▶ [What you should do]
Using the listing below, determine the count of lines with the word "página" and reply only with it.

▶ [Input records]
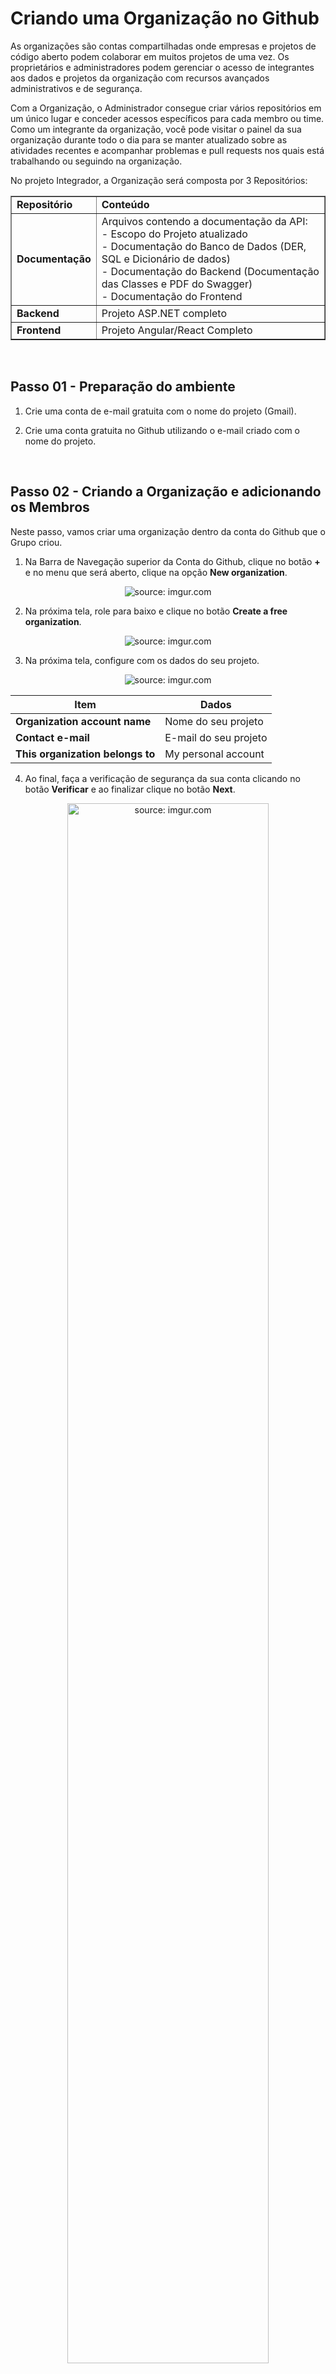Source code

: <h1>Criando uma Organização no Github</h1>

As organizações são contas compartilhadas onde empresas e projetos de  código aberto podem colaborar em muitos projetos de uma vez. Os  proprietários e administradores podem gerenciar o acesso de integrantes  aos dados e projetos da organização com recursos avançados  administrativos e de segurança.

Com a Organização, o Administrador consegue criar vários repositórios em um único lugar e conceder acessos específicos para cada membro ou time. Como um integrante da organização, você pode visitar o painel da sua  organização durante todo o dia para se manter atualizado sobre as atividades recentes e acompanhar problemas e pull requests nos quais está trabalhando ou seguindo na organização.

No projeto Integrador, a Organização será composta por 3 Repositórios:

<table border="1" width="100%">
	<tr>
		<td><b>Repositório</b></td>
		<td><b>Conteúdo</b></td>
	</tr>
	<tr>
		<td><b>Documentação</b></td>
		<td>Arquivos contendo a documentação da API: <br />
		- Escopo do Projeto atualizado<br />
        - Documentação do Banco de Dados (DER, SQL e Dicionário de dados)<br />
		- Documentação do Backend (Documentação das Classes e PDF do Swagger)<br />
		- Documentação do Frontend
		</td>
	</tr>
	<tr>
		<td><b>Backend</b></td>
		<td>Projeto ASP.NET completo</td>
	</tr>
	<tr>
		<td><b>Frontend</b></td>
		<td>Projeto Angular/React Completo</td>
	</tr>
</table>
<br />

<h2>Passo 01 - Preparação do ambiente</h2>

1. Crie uma conta de e-mail gratuita com o nome do projeto (Gmail).

2. Crie uma conta gratuita no Github utilizando o e-mail criado com o nome do projeto.

<br />

<h2>Passo 02 - Criando a Organização e adicionando os Membros</h2>

Neste passo, vamos criar uma organização dentro da conta do Github que o Grupo criou.

1. Na Barra de Navegação superior da Conta do Github, clique no botão **+** e no menu que será aberto, clique na opção **New organization**.

<div align="center"><img src="https://i.imgur.com/4RGWin1.png" title="source: imgur.com" /></div>

2. Na próxima tela, role para baixo e clique no botão **Create a free organization**.

<div align="center"><img src="https://i.imgur.com/EboZUR7.png?1" title="source: imgur.com" /></div>

3. Na próxima tela, configure com os dados do seu projeto.

<div align="center"><img src="https://i.imgur.com/OFViqzW.png" title="source: imgur.com" /></div>

| Item                             | Dados                 |
| -------------------------------- | --------------------- |
| **Organization account name**    | Nome do seu projeto   |
| **Contact e-mail**               | E-mail do seu projeto |
| **This organization belongs to** | My personal account   |

4. Ao final, faça a verificação de segurança da sua conta clicando no botão **Verificar** e ao finalizar clique no botão **Next**.

<div align="center"><img src="https://i.imgur.com/79qmXci.png" title="source: imgur.com" width="80%"/></div>

5. Na próxima tela, adicione todos os membros do seu grupo na Organização, através da conta do Github de cada integrante. Ao final clique no botão **Complete setup**.

<div align="center"><img src="https://i.imgur.com/SfVMaOu.png" title="source: imgur.com"  width="85%"/></div>

6. Na próxima tela, preencha conforme a figura abaixo e clique no botão **Submit** para concluir.

<div align="center"><img src="https://i.imgur.com/JhUp8eY.png" title="source: imgur.com"  width="80%"/></div>
<div align="center"><img src="https://i.imgur.com/IVEECtm.png?1" title="source: imgur.com"  width="80%"/></div>
<div align="center"><img src="https://i.imgur.com/rrCNzt4.png" title="source: imgur.com"  width="80%"/></div>

7. Os integrantes do grupo irão receber um **e-mail com o convite** para fazer parte da Organização, semelhante a figura abaixo:

<div align="center"><img src="https://i.imgur.com/qODk771.png" title="source: imgur.com" /></div>

8. Clique no botão **Join** para aceitar o convite. 

9. Após clicar no botão **Join**, o Github solicitará a senha do Github pessoal para confirmar a aceitação do convite.

<br />

<h2>Passo 03 - Criando Repositórios na Organização</h2>

Neste passo vamos criar os nossos Repositórios Remotos.

1. Na tela inicial da Organização, clique no botão **Create a new repository**.

<div align="center"><img src="https://i.imgur.com/aKLoCPx.png?1" title="source: imgur.com" width="80%"/></div>

2. Na próxima tela, crie um **Repositório Público**, chamado **backend** e adicione o arquivo **Readme.MD**. Em seguida clique no botão **Create Repository**.
<div align="center"><img src="https://i.imgur.com/G3WbsEb.png" title="source: imgur.com" width="75%"/></div>

3. Repositório Criado

<div align="center"><img src="https://i.imgur.com/gWiw2SA.png" title="source: imgur.com" /></div>

4. Crie os demais Repositórios clicando no botão **New**.

<div align="center"><img src="https://i.imgur.com/FB2N0kL.png" title="source: imgur.com" /></div>

<br />

<h2>Passo 04 - Criando um Time de Desenvolvimento</h2>

Time de Desenvolvimento ou Teams,  são grupos de membros da organização que refletem a estrutura de sua empresa ou grupo de um Projeto, com permissões e menções de acesso em cascata aos repositórios da Organização.

Os proprietários da organização e os mantenedores da equipe podem conceder às equipes acesso de administração, leitura ou gravação aos repositórios da organização. Os membros da organização podem enviar uma notificação para uma equipe inteira mencionando o nome da equipe. Os membros da organização também podem enviar uma notificação para uma equipe inteira solicitando uma revisão dessa equipe. Os membros da organização podem solicitar revisões de equipes específicas com acesso de leitura ao repositório onde a solicitação pull é aberta.

Neste passo vamos criar um time de desenvolvimento.

1. Na página inicial da Organização, clique na opção **Teams** (Indicado na imagem em azul). Em seguida clique no botão **New team** (Indicado em vermelho na imagem).

<div align="center"><img src="https://i.imgur.com/8sIToqA.png?1g" title="source: imgur.com" width="80%"/></div>

2. Configure conforme a imagem abaixo e clique no botão **Create team**. Se o Grupo desejar, pode alterar o nome do Time.

<div align="center"><img src="https://i.imgur.com/hUTmynm.png" title="source: imgur.com" width="80%"/></div>

3. Na página inicial do Time, em **Members**, clique no **botão +** para adicionar os integrantes do Grupo no Time.

<div align="center"><img src="https://i.imgur.com/WrEbd4c.png?1" title="source: imgur.com" width="50%"/></div>

4. Clique no botão **Add a member** para adicionar um novo membro no time.

<div align="center"><img src="https://i.imgur.com/tmd8EVq.png?1" title="source: imgur.com" width="80%"/></div>

5. Na próxima tela, localize os integrantes do grupo e clique no botão **Invite**.

<div align="center"><img src="https://i.imgur.com/4YQJSk4.png" title="source: imgur.com" width="75%"/></div>

6. Como os integrantes do grupo já fazem parte da Organização, todos receberão uma mensagem via e-mail informando que foram adicionados no time.

<br />

<h2>Passo 05 - Adicionando o Time no Repositório</h2>

Neste passo, vamos adicionar o time nos Repositórios do Projeto.

1. Na tela inicial do Repositório (no exemplo abaixo, backend), clique no link **Settings**.

<div align="center"><img src="https://i.imgur.com/3nw0vEO.png" title="source: imgur.com" /></div>

2. Na próxima tela, no menu lateral do lado esquerdo da tela, clique na opção **Collaborators & teams**.

<div align="center"><img src="https://i.imgur.com/ovPFtJI.png" title="source: imgur.com" /></div>

3. Ainda nesta tela, clique no botão **Add teams**.

<div align="center"><img src="https://i.imgur.com/JEPc6NG.png?1" title="source: imgur.com" /></div>

4. Na próxima tela, selecione o **Time** (indicado em azul na imagem abaixo) na opção **Choose role**, vamos deixar com **Administrador** (indicado em vermelho na imagem abaixo). Desta forma, todos os Integrantes do Grupo terão acesso total ao Repositório.

<div align="center"><img src="https://i.imgur.com/xsfk8YD.png" title="source: imgur.com" width="55%"/></div>

5. Clique no botão **Add** (botão verde), para concluir.
6. Repita estes passos nos demais repositórios do projeto.

| <img src="https://i.imgur.com/hOgWvSc.png" title="source: imgur.com" width="150px"/> | <div align="left"> **ATENÇÃO:** Como todos os Integrantes do Grupo terão acesso de Administrador do Repositório, tenham cuidado para manter o repositório organizado e sem erros.</div> |
| ------------------------------------------------------------ | ------------------------------------------------------------ |

<br />

<h2>Passo 06 - Personalizando a Organização</h2>

1. Clique sobre logo da Organização

<div align="center"><img src="https://i.imgur.com/vLswEzr.png" title="source: imgur.com" /></div>

2. Na janela General, para alterar ou inserir o logo do projeto, clique no botão **Upload new picture**, na sessão **Profile picture** e selecione o novo logo.

<div align="center"><img src="https://i.imgur.com/kHLvs9U.png" title="source: imgur.com" /></div>

3. Ainda nesta janela, personalize as informações da Organização como mostra a figura abaixo, ajustando os dados para o seu projeto.

<div align="center"><img src="https://i.imgur.com/9Zq1yHc.png" title="source: imgur.com" width="75%"/></div>

| <img src="https://i.imgur.com/hOgWvSc.png" title="source: imgur.com" width="100px"/> | <div align="left"> **ATENÇÃO:** O item **URL**, **deverá ser preenchido apenas no final do Bloco 03**, quando o Frontend estiver concluído e na nuvem.</div> |
| ------------------------------------------------------------ | ------------------------------------------------------------ |

4. Clique no botão **Update Profile** para concluir. O resultado você confere na imagem abaixo:

<div align="center"><img src="https://i.imgur.com/AvUlZ51.png" title="source: imgur.com" /></div>

<br /><br />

▶ [Task solution]
2